**WHAT TO PRODUCE:**
Nothing but the line holding "is in first" and the lines after it, through the end of the records, should be set down, each exactly as it is.

Dataset entries:
* * *
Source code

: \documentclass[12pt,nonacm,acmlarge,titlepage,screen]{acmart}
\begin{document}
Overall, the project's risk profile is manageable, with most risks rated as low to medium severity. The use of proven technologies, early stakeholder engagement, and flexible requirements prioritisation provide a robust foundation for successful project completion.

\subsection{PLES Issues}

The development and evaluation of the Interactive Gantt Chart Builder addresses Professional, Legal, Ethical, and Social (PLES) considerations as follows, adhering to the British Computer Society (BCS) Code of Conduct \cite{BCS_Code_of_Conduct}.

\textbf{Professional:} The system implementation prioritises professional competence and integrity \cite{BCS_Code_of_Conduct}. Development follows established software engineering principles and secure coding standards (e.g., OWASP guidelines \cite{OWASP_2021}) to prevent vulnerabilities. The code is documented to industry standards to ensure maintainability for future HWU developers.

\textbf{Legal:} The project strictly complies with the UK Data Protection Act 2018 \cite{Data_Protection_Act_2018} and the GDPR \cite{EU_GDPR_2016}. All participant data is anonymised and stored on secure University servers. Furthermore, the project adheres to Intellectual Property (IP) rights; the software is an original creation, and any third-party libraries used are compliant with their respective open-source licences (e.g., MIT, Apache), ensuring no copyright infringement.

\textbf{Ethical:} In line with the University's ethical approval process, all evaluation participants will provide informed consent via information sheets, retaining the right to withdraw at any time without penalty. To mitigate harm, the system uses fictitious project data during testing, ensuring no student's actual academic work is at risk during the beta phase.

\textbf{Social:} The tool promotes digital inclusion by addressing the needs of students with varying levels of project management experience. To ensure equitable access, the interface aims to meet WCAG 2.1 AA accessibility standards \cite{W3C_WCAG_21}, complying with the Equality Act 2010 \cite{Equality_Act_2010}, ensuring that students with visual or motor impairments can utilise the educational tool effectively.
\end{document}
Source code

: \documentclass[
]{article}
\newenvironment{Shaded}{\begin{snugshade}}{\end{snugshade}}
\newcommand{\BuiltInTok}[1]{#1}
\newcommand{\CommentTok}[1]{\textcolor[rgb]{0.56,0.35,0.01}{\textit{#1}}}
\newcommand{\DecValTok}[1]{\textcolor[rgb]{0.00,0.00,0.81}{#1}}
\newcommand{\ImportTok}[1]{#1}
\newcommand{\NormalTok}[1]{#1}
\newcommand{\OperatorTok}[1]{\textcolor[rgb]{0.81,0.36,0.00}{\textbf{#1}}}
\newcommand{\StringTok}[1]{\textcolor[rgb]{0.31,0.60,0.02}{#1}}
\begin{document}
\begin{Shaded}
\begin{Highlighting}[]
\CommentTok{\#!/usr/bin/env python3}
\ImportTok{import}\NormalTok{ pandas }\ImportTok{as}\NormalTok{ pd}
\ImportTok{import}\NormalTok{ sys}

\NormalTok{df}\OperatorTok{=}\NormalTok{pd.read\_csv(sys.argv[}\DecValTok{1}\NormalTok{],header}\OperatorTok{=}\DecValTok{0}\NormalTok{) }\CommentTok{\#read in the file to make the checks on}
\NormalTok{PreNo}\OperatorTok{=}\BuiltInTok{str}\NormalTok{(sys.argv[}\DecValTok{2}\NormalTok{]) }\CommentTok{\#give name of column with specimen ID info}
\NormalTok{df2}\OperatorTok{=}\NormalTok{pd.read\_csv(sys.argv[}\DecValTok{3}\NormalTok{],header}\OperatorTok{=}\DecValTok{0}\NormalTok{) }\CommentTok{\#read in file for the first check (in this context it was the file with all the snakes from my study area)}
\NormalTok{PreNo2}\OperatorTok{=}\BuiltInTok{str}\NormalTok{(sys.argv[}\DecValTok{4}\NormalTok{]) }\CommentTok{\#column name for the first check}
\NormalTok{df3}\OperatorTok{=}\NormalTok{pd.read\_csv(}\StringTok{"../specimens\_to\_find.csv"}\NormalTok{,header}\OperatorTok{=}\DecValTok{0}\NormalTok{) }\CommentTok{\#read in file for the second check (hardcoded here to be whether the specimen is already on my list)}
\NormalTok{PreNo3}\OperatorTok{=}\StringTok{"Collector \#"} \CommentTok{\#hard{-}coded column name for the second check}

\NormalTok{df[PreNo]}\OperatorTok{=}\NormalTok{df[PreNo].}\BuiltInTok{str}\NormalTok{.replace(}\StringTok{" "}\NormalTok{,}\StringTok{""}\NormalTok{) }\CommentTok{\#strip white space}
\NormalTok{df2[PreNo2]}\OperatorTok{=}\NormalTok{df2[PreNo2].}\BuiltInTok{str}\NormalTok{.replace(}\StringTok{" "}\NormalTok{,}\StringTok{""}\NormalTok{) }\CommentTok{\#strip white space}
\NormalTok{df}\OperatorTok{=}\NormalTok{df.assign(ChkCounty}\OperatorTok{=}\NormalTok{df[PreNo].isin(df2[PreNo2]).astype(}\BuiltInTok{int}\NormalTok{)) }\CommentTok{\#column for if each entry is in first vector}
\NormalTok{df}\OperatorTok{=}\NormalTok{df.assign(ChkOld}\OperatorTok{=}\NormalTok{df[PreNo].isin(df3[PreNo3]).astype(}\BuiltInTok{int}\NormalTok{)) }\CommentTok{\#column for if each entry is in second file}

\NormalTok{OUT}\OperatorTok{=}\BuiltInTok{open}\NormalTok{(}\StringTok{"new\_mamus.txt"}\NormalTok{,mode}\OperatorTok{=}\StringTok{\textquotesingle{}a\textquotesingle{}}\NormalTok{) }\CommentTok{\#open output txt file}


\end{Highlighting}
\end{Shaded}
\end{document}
* * *
**RESPONSE BELOW:**
\NormalTok{df}\OperatorTok{=}\NormalTok{df.assign(ChkCounty}\OperatorTok{=}\NormalTok{df[PreNo].isin(df2[PreNo2]).astype(}\BuiltInTok{int}\NormalTok{)) }\CommentTok{\#column for if each entry is in first vector}
\NormalTok{df}\OperatorTok{=}\NormalTok{df.assign(ChkOld}\OperatorTok{=}\NormalTok{df[PreNo].isin(df3[PreNo3]).astype(}\BuiltInTok{int}\NormalTok{)) }\CommentTok{\#column for if each entry is in second file}

\NormalTok{OUT}\OperatorTok{=}\BuiltInTok{open}\NormalTok{(}\StringTok{"new\_mamus.txt"}\NormalTok{,mode}\OperatorTok{=}\StringTok{\textquotesingle{}a\textquotesingle{}}\NormalTok{) }\CommentTok{\#open output txt file}


\end{Highlighting}
\end{Shaded}
\end{document}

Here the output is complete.